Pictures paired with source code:
#####
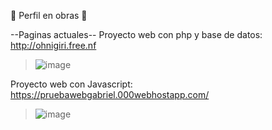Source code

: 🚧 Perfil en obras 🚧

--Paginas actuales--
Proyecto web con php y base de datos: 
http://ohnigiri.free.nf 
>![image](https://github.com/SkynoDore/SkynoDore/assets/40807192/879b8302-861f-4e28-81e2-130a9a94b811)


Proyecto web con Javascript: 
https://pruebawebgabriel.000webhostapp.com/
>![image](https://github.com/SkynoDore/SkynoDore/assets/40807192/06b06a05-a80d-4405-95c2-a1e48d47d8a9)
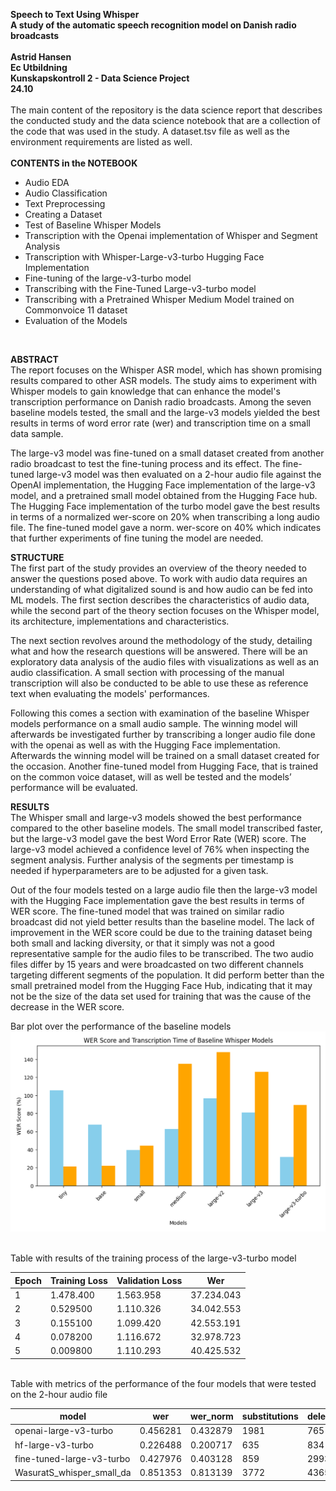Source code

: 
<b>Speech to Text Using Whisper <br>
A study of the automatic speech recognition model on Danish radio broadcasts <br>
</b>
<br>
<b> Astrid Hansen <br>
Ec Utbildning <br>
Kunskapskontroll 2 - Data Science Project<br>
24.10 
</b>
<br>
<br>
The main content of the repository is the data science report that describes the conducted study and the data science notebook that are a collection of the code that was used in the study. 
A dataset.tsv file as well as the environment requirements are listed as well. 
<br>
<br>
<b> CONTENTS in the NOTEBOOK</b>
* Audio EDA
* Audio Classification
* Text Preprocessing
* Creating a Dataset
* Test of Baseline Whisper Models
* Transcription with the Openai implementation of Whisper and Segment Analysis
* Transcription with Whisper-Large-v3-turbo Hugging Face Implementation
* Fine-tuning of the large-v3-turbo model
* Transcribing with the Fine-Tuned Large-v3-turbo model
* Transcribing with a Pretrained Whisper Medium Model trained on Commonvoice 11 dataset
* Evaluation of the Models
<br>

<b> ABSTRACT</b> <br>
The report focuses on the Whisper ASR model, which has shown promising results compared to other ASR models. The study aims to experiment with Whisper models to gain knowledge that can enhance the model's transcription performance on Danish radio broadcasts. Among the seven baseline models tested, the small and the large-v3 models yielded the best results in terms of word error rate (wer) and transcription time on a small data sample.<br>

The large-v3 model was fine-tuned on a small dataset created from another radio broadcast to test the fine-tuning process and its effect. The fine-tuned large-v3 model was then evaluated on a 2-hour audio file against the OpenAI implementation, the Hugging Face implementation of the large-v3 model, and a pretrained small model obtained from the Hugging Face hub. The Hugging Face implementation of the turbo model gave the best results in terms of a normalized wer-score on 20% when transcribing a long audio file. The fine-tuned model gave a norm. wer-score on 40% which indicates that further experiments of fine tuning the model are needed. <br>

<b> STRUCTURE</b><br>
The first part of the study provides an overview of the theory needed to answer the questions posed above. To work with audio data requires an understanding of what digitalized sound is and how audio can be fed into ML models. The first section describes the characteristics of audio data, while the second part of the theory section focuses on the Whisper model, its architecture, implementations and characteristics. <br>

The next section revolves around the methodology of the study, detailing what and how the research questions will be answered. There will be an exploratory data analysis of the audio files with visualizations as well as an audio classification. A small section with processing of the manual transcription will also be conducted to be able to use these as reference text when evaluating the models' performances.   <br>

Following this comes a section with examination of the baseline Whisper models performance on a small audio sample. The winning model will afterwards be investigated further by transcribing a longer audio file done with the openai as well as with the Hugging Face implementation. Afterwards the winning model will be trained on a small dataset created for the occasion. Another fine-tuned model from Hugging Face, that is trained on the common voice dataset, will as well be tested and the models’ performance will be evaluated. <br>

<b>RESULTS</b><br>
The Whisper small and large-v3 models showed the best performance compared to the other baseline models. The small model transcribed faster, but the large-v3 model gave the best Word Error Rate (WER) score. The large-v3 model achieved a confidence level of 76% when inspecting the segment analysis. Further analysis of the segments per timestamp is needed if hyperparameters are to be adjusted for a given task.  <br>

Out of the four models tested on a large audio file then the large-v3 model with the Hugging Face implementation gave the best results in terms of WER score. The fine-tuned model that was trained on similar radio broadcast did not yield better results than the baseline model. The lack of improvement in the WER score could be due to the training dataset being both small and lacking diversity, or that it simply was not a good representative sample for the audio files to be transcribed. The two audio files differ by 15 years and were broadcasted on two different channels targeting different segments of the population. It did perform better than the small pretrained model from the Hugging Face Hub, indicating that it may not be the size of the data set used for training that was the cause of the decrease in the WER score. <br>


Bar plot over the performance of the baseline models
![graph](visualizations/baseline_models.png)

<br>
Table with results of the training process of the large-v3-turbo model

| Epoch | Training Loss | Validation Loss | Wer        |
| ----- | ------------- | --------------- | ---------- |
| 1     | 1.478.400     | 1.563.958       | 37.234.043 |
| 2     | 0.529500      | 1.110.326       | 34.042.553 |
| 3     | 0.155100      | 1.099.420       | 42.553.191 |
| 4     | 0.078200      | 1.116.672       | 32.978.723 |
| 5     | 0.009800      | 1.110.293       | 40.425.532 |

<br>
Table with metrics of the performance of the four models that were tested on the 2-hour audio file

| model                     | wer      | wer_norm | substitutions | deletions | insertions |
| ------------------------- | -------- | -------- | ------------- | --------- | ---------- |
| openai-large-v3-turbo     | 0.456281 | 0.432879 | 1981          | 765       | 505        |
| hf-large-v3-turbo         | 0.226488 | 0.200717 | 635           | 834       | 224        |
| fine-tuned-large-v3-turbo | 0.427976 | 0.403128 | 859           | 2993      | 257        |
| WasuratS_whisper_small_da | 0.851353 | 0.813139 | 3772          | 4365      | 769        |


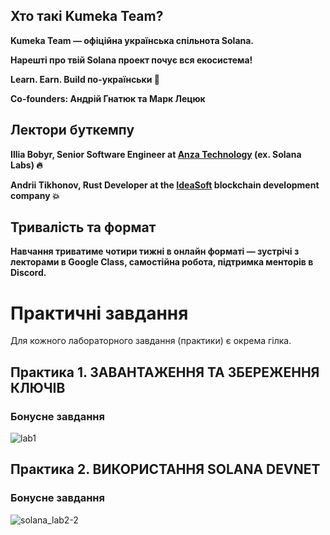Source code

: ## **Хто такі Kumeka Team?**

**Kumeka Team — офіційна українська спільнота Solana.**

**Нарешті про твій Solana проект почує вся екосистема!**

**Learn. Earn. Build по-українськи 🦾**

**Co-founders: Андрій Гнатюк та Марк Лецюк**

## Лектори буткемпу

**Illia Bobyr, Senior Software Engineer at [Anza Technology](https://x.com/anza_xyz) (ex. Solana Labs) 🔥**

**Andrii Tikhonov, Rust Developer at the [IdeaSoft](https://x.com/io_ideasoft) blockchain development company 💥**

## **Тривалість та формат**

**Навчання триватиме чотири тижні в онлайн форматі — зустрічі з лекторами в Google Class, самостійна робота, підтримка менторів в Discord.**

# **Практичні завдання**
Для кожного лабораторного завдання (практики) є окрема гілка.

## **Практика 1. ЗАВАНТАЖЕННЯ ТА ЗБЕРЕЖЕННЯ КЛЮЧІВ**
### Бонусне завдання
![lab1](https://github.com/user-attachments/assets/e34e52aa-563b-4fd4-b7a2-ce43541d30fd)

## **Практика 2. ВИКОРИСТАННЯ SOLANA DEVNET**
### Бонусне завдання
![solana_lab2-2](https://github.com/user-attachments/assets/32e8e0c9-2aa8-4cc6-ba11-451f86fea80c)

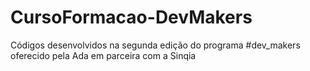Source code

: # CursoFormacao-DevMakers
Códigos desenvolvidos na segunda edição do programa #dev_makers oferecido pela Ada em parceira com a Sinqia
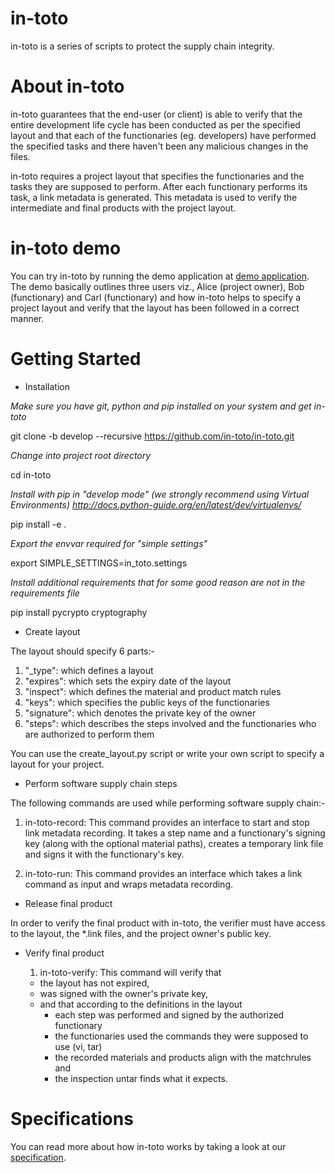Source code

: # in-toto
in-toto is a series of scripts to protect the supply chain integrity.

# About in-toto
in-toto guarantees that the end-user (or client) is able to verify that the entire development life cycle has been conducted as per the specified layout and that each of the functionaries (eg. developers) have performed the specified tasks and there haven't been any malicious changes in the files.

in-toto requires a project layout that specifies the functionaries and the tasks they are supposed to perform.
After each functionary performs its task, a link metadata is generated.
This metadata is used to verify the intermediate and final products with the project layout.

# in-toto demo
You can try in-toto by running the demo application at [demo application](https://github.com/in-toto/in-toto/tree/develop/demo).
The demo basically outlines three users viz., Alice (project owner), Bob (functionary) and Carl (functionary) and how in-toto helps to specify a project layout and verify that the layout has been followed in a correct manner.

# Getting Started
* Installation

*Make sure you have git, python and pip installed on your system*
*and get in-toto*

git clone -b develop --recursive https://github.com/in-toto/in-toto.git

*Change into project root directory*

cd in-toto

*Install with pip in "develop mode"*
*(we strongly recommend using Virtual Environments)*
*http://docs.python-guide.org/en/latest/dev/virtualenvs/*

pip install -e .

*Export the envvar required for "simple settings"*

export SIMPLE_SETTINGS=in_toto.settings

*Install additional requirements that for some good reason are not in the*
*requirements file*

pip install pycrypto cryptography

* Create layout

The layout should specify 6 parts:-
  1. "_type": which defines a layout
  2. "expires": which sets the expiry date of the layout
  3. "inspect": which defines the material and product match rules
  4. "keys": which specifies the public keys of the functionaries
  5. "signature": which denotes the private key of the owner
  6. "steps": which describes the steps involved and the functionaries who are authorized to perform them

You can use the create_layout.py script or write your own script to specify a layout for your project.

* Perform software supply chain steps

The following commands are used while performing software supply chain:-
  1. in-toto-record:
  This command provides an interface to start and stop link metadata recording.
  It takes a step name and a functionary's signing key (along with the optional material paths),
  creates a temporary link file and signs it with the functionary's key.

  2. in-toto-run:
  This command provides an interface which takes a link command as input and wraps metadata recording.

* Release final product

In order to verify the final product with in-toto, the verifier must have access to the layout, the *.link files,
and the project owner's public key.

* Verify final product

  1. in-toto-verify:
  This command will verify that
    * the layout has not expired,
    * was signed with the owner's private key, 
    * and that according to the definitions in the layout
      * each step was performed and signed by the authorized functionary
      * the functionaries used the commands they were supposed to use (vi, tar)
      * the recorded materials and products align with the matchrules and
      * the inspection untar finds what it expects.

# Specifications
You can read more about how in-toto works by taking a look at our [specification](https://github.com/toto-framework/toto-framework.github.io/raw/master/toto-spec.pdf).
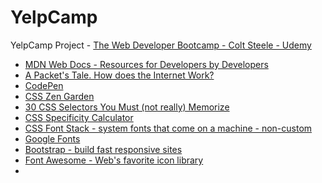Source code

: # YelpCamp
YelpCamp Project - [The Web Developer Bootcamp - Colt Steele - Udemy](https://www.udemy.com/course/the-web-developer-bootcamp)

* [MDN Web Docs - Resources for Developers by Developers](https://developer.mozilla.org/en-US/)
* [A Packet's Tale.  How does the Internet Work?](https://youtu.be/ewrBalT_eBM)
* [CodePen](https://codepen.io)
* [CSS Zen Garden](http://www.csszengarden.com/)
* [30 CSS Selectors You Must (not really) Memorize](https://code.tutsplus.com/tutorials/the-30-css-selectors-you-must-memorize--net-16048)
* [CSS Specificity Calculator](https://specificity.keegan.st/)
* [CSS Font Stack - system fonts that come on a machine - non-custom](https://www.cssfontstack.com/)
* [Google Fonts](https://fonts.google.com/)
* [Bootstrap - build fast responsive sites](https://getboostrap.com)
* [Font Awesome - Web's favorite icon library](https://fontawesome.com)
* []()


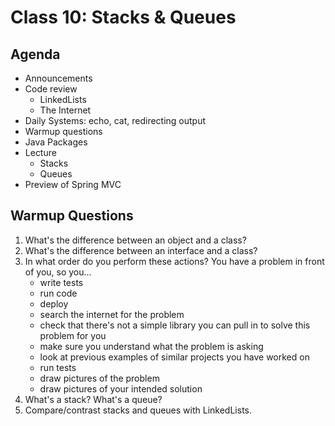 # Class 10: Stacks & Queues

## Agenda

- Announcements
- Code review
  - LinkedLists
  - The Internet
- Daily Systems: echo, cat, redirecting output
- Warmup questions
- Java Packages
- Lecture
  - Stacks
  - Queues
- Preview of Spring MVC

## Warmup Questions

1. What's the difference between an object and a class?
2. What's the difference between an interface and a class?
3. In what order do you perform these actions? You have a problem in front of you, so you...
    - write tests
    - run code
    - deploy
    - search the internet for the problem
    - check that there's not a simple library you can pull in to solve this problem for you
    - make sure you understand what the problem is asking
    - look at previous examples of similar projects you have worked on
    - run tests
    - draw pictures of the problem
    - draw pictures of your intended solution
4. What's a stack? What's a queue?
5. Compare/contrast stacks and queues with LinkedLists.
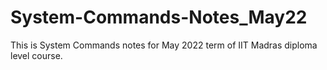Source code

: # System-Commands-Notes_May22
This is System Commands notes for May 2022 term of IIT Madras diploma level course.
#####
Task statement: Among the entries, copy every line containing the word "Kumeka".

Solution:
: ## **Хто такі Kumeka Team?**
**Kumeka Team — офіційна українська спільнота Solana.**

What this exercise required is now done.